**What you are asked to do:** From the first line of the data down to and including the line with "The specified target", copy everything exactly, leaving out pictures.

####################

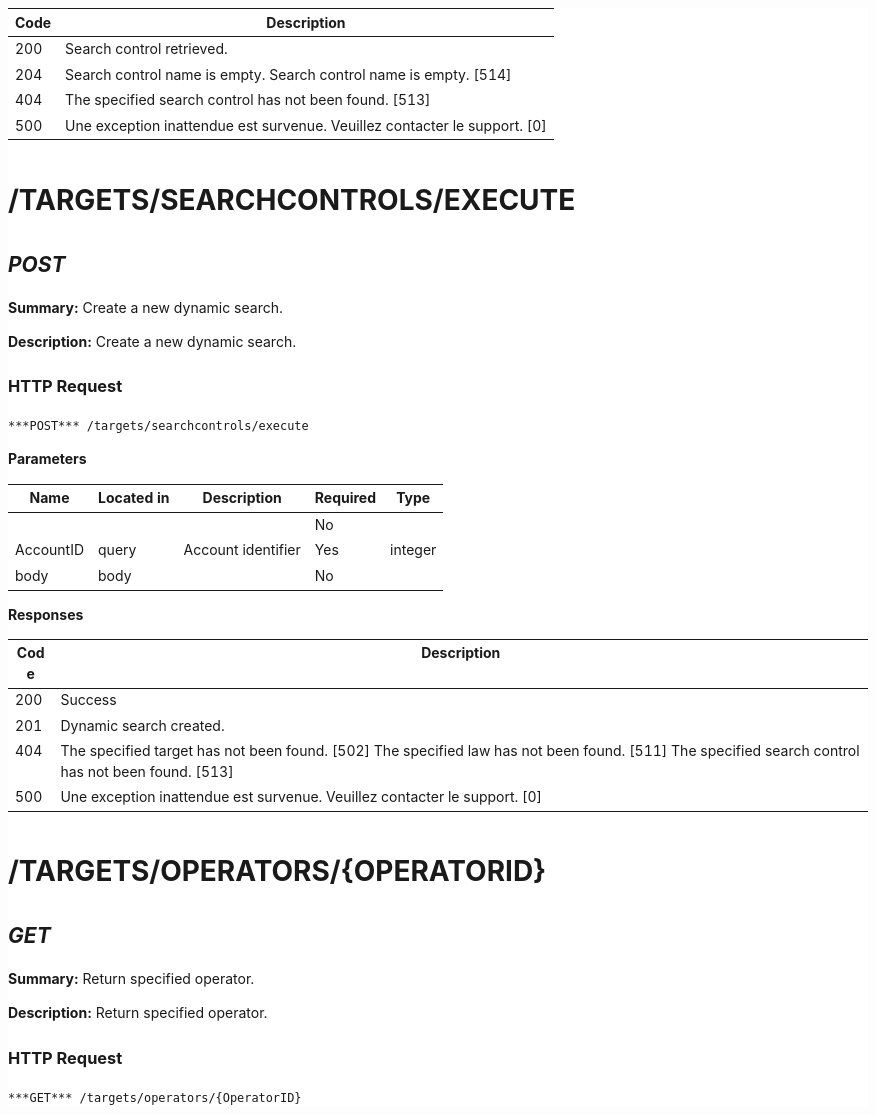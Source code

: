 | Code | Description |
| ---- | ----------- |
| 200 | Search control retrieved. |
| 204 | Search control name is empty.  Search control name is empty. [514] |
| 404 | The specified search control has not been found. [513] |
| 500 | Une exception inattendue est survenue. Veuillez contacter le support. [0] |

# /TARGETS/SEARCHCONTROLS/EXECUTE
## ***POST*** 

**Summary:** Create a new dynamic search.

**Description:** Create a new dynamic search.

### HTTP Request 
`***POST*** /targets/searchcontrols/execute` 

**Parameters**

| Name | Located in | Description | Required | Type |
| ---- | ---------- | ----------- | -------- | ---- |
|  |  |  | No |  |
| AccountID | query | Account identifier | Yes | integer |
| body | body |  | No |  |

**Responses**

| Code | Description |
| ---- | ----------- |
| 200 | Success |
| 201 | Dynamic search created. |
| 404 | The specified target has not been found. [502]  The specified law has not been found. [511]  The specified search control has not been found. [513] |
| 500 | Une exception inattendue est survenue. Veuillez contacter le support. [0] |

# /TARGETS/OPERATORS/{OPERATORID}
## ***GET*** 

**Summary:** Return specified operator.

**Description:** Return specified operator.

### HTTP Request 
`***GET*** /targets/operators/{OperatorID}` 
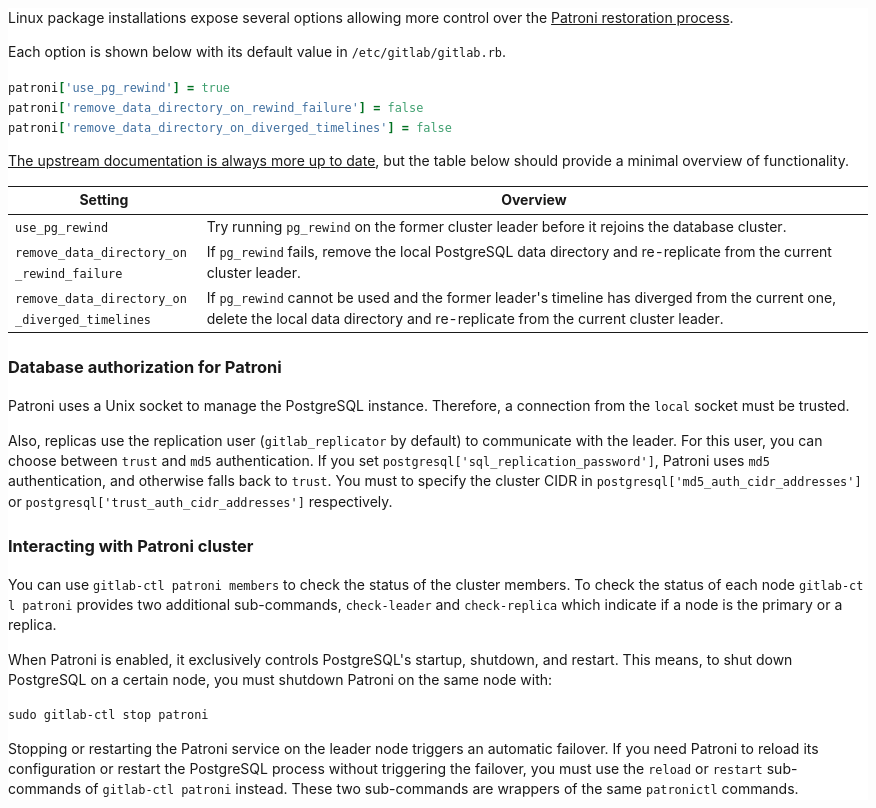 Linux package installations expose several options allowing more control over the [Patroni restoration process](#recovering-the-patroni-cluster).

Each option is shown below with its default value in `/etc/gitlab/gitlab.rb`.

```ruby
patroni['use_pg_rewind'] = true
patroni['remove_data_directory_on_rewind_failure'] = false
patroni['remove_data_directory_on_diverged_timelines'] = false
```

[The upstream documentation is always more up to date](https://patroni.readthedocs.io/en/latest/patroni_configuration.html), but the table below should provide a minimal overview of functionality.

|Setting|Overview|
|-|-|
|`use_pg_rewind`|Try running `pg_rewind` on the former cluster leader before it rejoins the database cluster.|
|`remove_data_directory_on_rewind_failure`|If `pg_rewind` fails, remove the local PostgreSQL data directory and re-replicate from the current cluster leader.|
|`remove_data_directory_on_diverged_timelines`|If `pg_rewind` cannot be used and the former leader's timeline has diverged from the current one, delete the local data directory and re-replicate from the current cluster leader.|

### Database authorization for Patroni

Patroni uses a Unix socket to manage the PostgreSQL instance. Therefore, a connection from the `local` socket must be trusted.

Also, replicas use the replication user (`gitlab_replicator` by default) to communicate with the leader. For this user,
you can choose between `trust` and `md5` authentication. If you set `postgresql['sql_replication_password']`,
Patroni uses `md5` authentication, and otherwise falls back to `trust`. You must to specify the cluster CIDR in
`postgresql['md5_auth_cidr_addresses']` or `postgresql['trust_auth_cidr_addresses']` respectively.

### Interacting with Patroni cluster

You can use `gitlab-ctl patroni members` to check the status of the cluster members. To check the status of each node
`gitlab-ctl patroni` provides two additional sub-commands, `check-leader` and `check-replica` which indicate if a node
is the primary or a replica.

When Patroni is enabled, it exclusively controls PostgreSQL's startup,
shutdown, and restart. This means, to shut down PostgreSQL on a certain node, you must shutdown Patroni on the same node with:

```shell
sudo gitlab-ctl stop patroni
```

Stopping or restarting the Patroni service on the leader node triggers an automatic failover. If you need Patroni to reload its configuration or restart the PostgreSQL process without triggering the failover, you must use the `reload` or `restart` sub-commands of `gitlab-ctl patroni` instead. These two sub-commands are wrappers of the same `patronictl` commands.
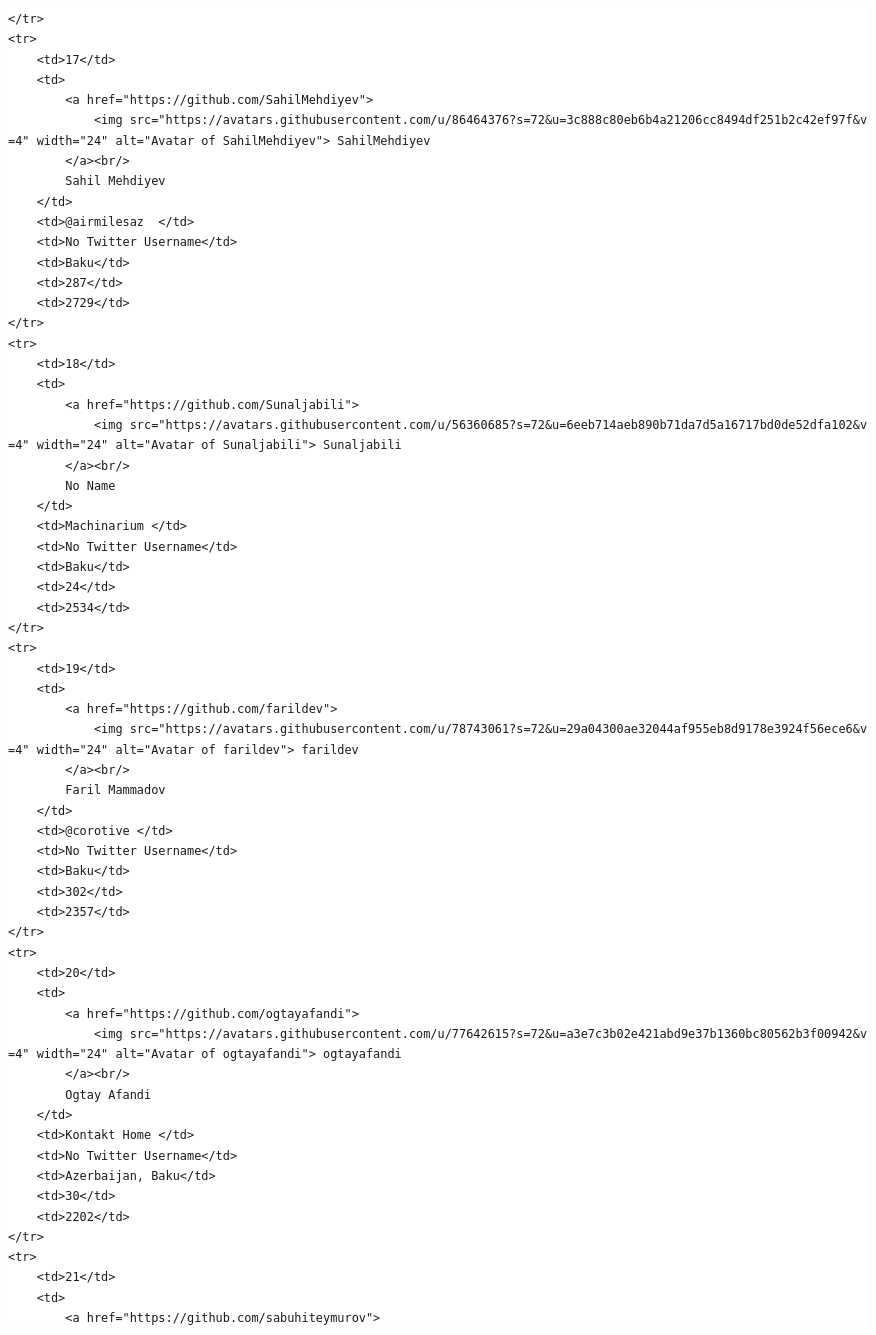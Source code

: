 	</tr>
	<tr>
		<td>17</td>
		<td>
			<a href="https://github.com/SahilMehdiyev">
				<img src="https://avatars.githubusercontent.com/u/86464376?s=72&u=3c888c80eb6b4a21206cc8494df251b2c42ef97f&v=4" width="24" alt="Avatar of SahilMehdiyev"> SahilMehdiyev
			</a><br/>
			Sahil Mehdiyev
		</td>
		<td>@airmilesaz  </td>
		<td>No Twitter Username</td>
		<td>Baku</td>
		<td>287</td>
		<td>2729</td>
	</tr>
	<tr>
		<td>18</td>
		<td>
			<a href="https://github.com/Sunaljabili">
				<img src="https://avatars.githubusercontent.com/u/56360685?s=72&u=6eeb714aeb890b71da7d5a16717bd0de52dfa102&v=4" width="24" alt="Avatar of Sunaljabili"> Sunaljabili
			</a><br/>
			No Name
		</td>
		<td>Machinarium </td>
		<td>No Twitter Username</td>
		<td>Baku</td>
		<td>24</td>
		<td>2534</td>
	</tr>
	<tr>
		<td>19</td>
		<td>
			<a href="https://github.com/farildev">
				<img src="https://avatars.githubusercontent.com/u/78743061?s=72&u=29a04300ae32044af955eb8d9178e3924f56ece6&v=4" width="24" alt="Avatar of farildev"> farildev
			</a><br/>
			Faril Mammadov
		</td>
		<td>@corotive </td>
		<td>No Twitter Username</td>
		<td>Baku</td>
		<td>302</td>
		<td>2357</td>
	</tr>
	<tr>
		<td>20</td>
		<td>
			<a href="https://github.com/ogtayafandi">
				<img src="https://avatars.githubusercontent.com/u/77642615?s=72&u=a3e7c3b02e421abd9e37b1360bc80562b3f00942&v=4" width="24" alt="Avatar of ogtayafandi"> ogtayafandi
			</a><br/>
			Ogtay Afandi
		</td>
		<td>Kontakt Home </td>
		<td>No Twitter Username</td>
		<td>Azerbaijan, Baku</td>
		<td>30</td>
		<td>2202</td>
	</tr>
	<tr>
		<td>21</td>
		<td>
			<a href="https://github.com/sabuhiteymurov">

####################

**Output below:**
Source code

: | Code | Description |
| ---- | ----------- |
| 200 | Search control retrieved. |
| 204 | Search control name is empty.  Search control name is empty. [514] |
| 404 | The specified search control has not been found. [513] |
| 500 | Une exception inattendue est survenue. Veuillez contacter le support. [0] |

# /TARGETS/SEARCHCONTROLS/EXECUTE
## ***POST*** 

**Summary:** Create a new dynamic search.

**Description:** Create a new dynamic search.

### HTTP Request 
`***POST*** /targets/searchcontrols/execute` 

**Parameters**

| Name | Located in | Description | Required | Type |
| ---- | ---------- | ----------- | -------- | ---- |
|  |  |  | No |  |
| AccountID | query | Account identifier | Yes | integer |
| body | body |  | No |  |

**Responses**

| Code | Description |
| ---- | ----------- |
| 200 | Success |
| 201 | Dynamic search created. |
| 404 | The specified target has not been found. [502]  The specified law has not been found. [511]  The specified search control has not been found. [513] |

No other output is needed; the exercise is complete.